Church members are active in anti-drug educational campaigns and have given drug abuse education lectures to hundreds of thousands of people in countries throughout the world. Scientologists in Germany, France, Switzerland, Denmark, Belgium, Holland, Austria, Sweden, Norway, Italy and the United Kingdom also successfully lead popular “Say No to Drugs, Say Yes to Life” campaigns.
Top athletes, including Philips, Italy’s most famous volleyball team, and the legendary Spanish soccer team Real Madrid, have given their support to this campaign by signing the “Say No to Drugs, Say Yes to Life” Honor Roll. Scientologists in Switzerland, France, Germany, Spain and other European countries have organized concerts, marches and other events to promote the Church’s anti-drug message and have reached hundreds of thousands.

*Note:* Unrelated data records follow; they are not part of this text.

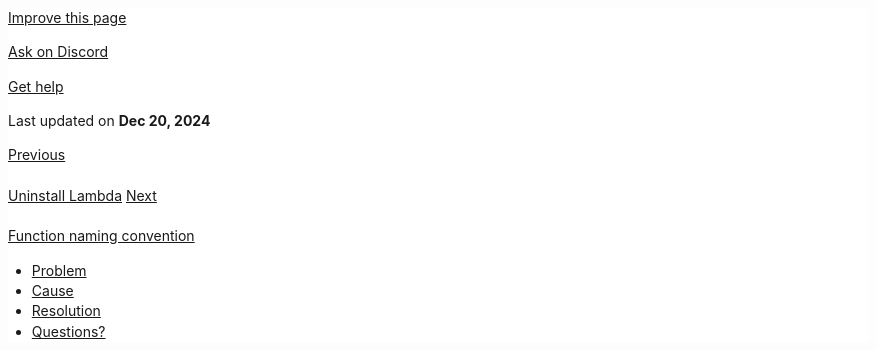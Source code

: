 [Improve this page](https://github.com/remotion-dev/remotion/edit/main/packages/docs/docs/lambda/s3-public-access.mdx)

[Ask on Discord](https://remotion.dev/discord)

[Get help](/docs/get-help)

Last updated on **Dec 20, 2024**

[Previous\
\
Uninstall Lambda](/docs/lambda/uninstall) [Next\
\
Function naming convention](/docs/lambda/naming-convention)

- [Problem](#problem)
- [Cause](#cause)
- [Resolution](#resolution)
- [Questions?](#questions)

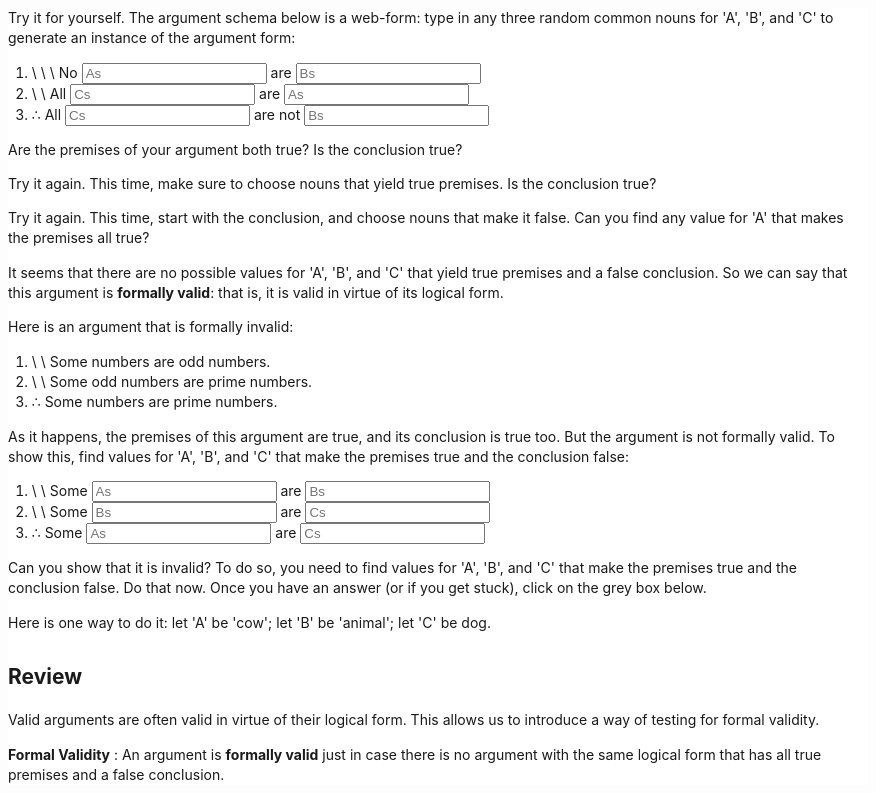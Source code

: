 Try it for yourself. The argument schema below is a web-form: type in any three random common nouns for 'A', 'B', and 'C' to generate an instance of the argument form:

1.  \ \ \ No <input class="copyMe A slot" type="text" placeholder="As"> are
    <input class="copyMe B slot" type="text" placeholder="Bs">
2.  \ \ All <input class="copyMe C slot" type="text" placeholder="Cs"> are
    <input class="copyMe A slot" type="text" placeholder="As">
3.  ∴ All <input class="copyMe C slot" type="text" placeholder="Cs">
    are not <input class="copyMe B slot" type="text" placeholder="Bs">

Are the premises of your argument both true? Is the conclusion true?

Try it again. This time, make sure to choose nouns that yield true premises. Is the conclusion true?

Try it again. This time, start with the conclusion, and choose nouns that make it false. Can you find any value for 'A' that makes the premises all true?

It seems that there are no possible values for 'A', 'B', and 'C' that
yield true premises and a false conclusion. So we can say that this
argument is **formally valid**: that is, it is valid in virtue of its
logical form.

Here is an argument that is formally invalid:

1.  \ \ Some <span class="A slot">numbers</span> are <span class="B slot">odd numbers</a>.
2.  \ \ Some <span class="B slot">odd numbers</span> are <span class="C slot">prime numbers</span>.
3.  ∴ Some <span class="A slot">numbers</span> are <span class="C slot">prime numbers</span>.

As it happens, the premises of this argument are true, and its conclusion is true too. But the argument is not formally valid. To show this, find values for 'A', 'B', and 'C' that make the premises true and the conclusion false:

1.  \ \ Some <input class="copyMe A slot" type="text" placeholder="As"> are <input class="copyMe B slot" type="text" placeholder="Bs">
2.  \ \ Some <input class="copyMe B slot" type="text" placeholder="Bs"> are <input class="copyMe C slot" type="text" placeholder="Cs">
3.  ∴ Some <input class="copyMe A slot" type="text" placeholder="As"> are <input class="copyMe C slot" type="text" placeholder="Cs">

Can you show that it is invalid? To do so, you need to find values for 'A', 'B', and 'C' that make the premises true and the conclusion false. Do that now. Once you have an answer (or if you get stuck), click on the grey box below.

<div class="answers">

Here is one way to do it: let 'A' be 'cow'; let 'B' be 'animal'; let 'C' be dog.

</div>

## Review

Valid arguments are often valid in virtue of their logical form. This allows us to introduce a way of testing for formal validity.

**Formal Validity**
:   An argument is **formally valid** just in case there is no argument
    with the same logical form that has all true premises and a false
    conclusion.
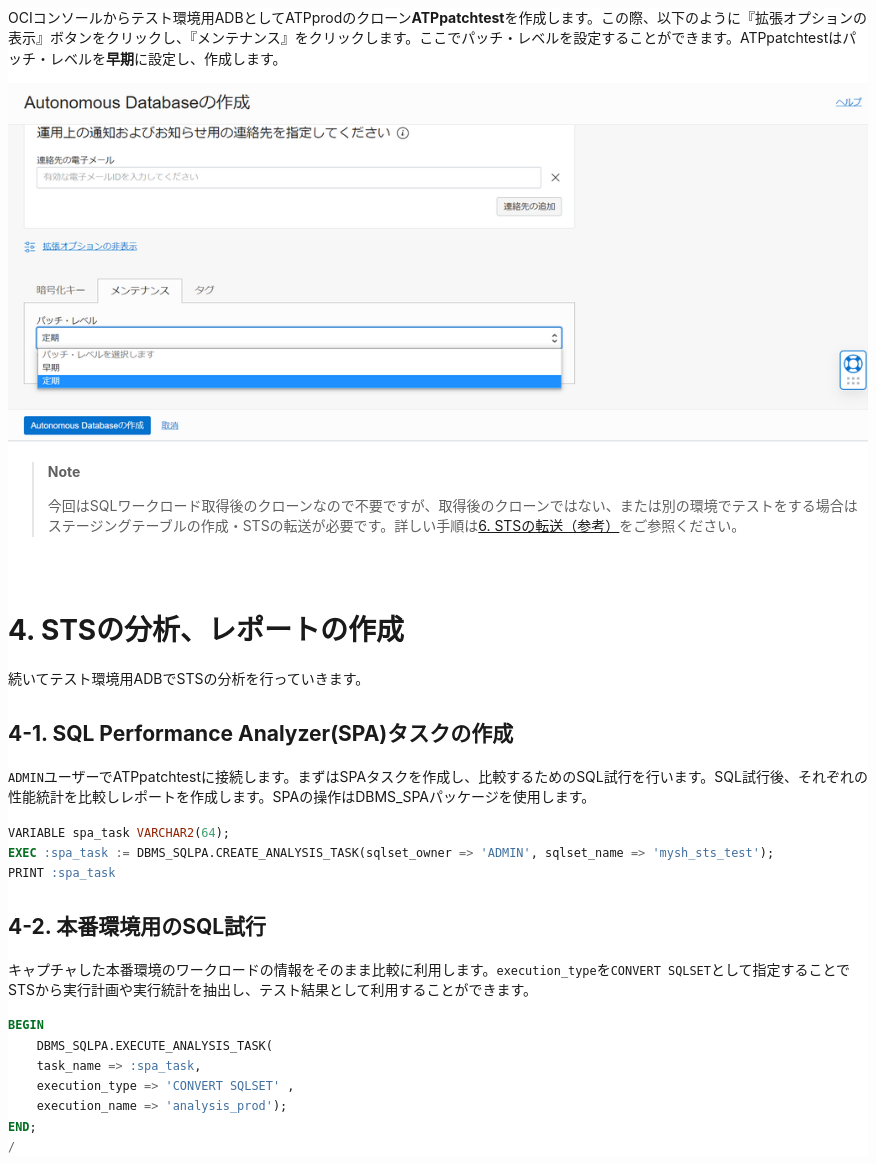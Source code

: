 OCIコンソールからテスト環境用ADBとしてATPprodのクローン**ATPpatchtest**を作成します。この際、以下のように『拡張オプションの表示』ボタンをクリックし、『メンテナンス』をクリックします。ここでパッチ・レベルを設定することができます。ATPpatchtestはパッチ・レベルを**早期**に設定し、作成します。

![patch_levelイメージ](patch_level.png)

> **Note**
>
> 今回はSQLワークロード取得後のクローンなので不要ですが、取得後のクローンではない、または別の環境でテストをする場合はステージングテーブルの作成・STSの転送が必要です。詳しい手順は[6. STSの転送（参考）](#anchor6)をご参照ください。

<BR>

<a id="anchor4"></a>

# 4. STSの分析、レポートの作成

続いてテスト環境用ADBでSTSの分析を行っていきます。

## 4-1. SQL Performance Analyzer(SPA)タスクの作成
`ADMIN`ユーザーでATPpatchtestに接続します。まずはSPAタスクを作成し、比較するためのSQL試行を行います。SQL試行後、それぞれの性能統計を比較しレポートを作成します。SPAの操作はDBMS_SPAパッケージを使用します。
```sql
VARIABLE spa_task VARCHAR2(64);
EXEC :spa_task := DBMS_SQLPA.CREATE_ANALYSIS_TASK(sqlset_owner => 'ADMIN', sqlset_name => 'mysh_sts_test');
PRINT :spa_task
```

## 4-2. 本番環境用のSQL試行
キャプチャした本番環境のワークロードの情報をそのまま比較に利用します。`execution_type`を`CONVERT SQLSET`として指定することでSTSから実行計画や実行統計を抽出し、テスト結果として利用することができます。
```sql
BEGIN
    DBMS_SQLPA.EXECUTE_ANALYSIS_TASK(
    task_name => :spa_task,
    execution_type => 'CONVERT SQLSET' ,
    execution_name => 'analysis_prod');
END;
/
```
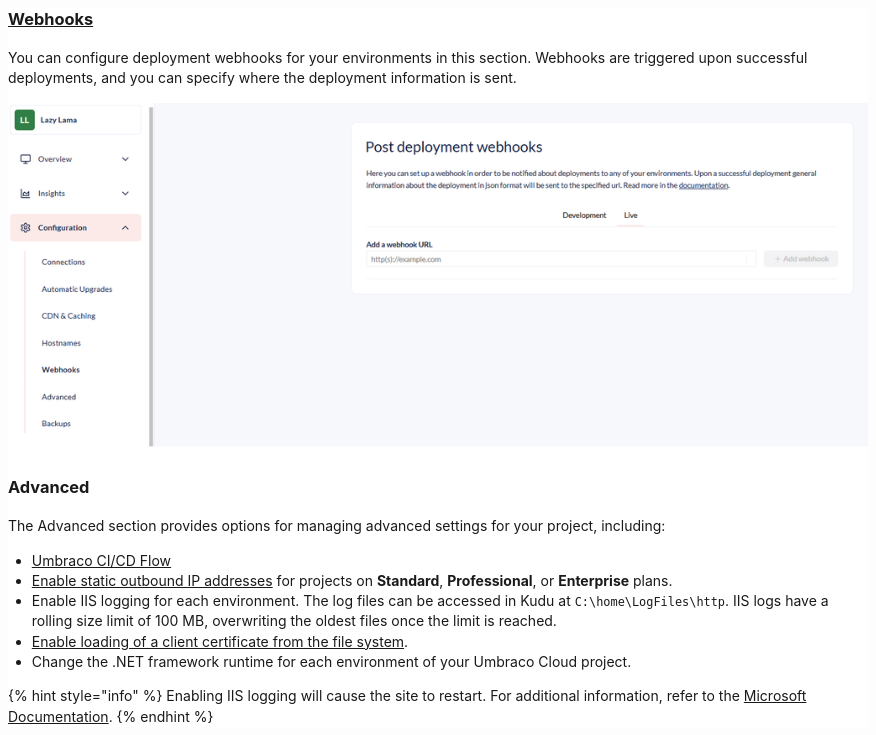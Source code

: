 ### [Webhooks](../../deployment/deployment-webhook.md)

You can configure deployment webhooks for your environments in this section. Webhooks are triggered upon successful deployments, and you can specify where the deployment information is sent.

![Webhooks](../images/webhooks.png)

### Advanced

The Advanced section provides options for managing advanced settings for your project, including:

* [Umbraco CI/CD Flow](umbraco-cicd/)
* [Enable static outbound IP addresses](external-services.md#enabling-static-outbound-ip-addresses) for projects on **Standard**, **Professional**, or **Enterprise** plans.
* Enable IIS logging for each environment. The log files can be accessed in Kudu at `C:\home\LogFiles\http`. IIS logs have a rolling size limit of 100 MB, overwriting the oldest files once the limit is reached.
* [Enable loading of a client certificate from the file system](application-settings.md#enable-client-certificate-loaded-from-file-system-explained).
* Change the .NET framework runtime for each environment of your Umbraco Cloud project.

{% hint style="info" %}
Enabling IIS logging will cause the site to restart. For additional information, refer to the [Microsoft Documentation](https://docs.microsoft.com/en-us/iis/configuration/system.webserver/httplogging).
{% endhint %}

In Denmark, the “Say No to Drugs, Say Yes to Life” association has been educating members of Parliament, city officials, police chiefs and other community leaders on the dangers of drug use—particularly the liabilities of methadone. In Germany, which also faces a methadone problem of frightening proportions, Scientologists in Hamburg published a brochure which described the destructiveness of methadone “therapy,” distributing more than 50,000 copies of it throughout the city. In Italy, Church volunteers lead regular citywide drives to round up and safely dispose of used hypodermic syringes, discarded in public parks by addicts—potentially lethal hazards.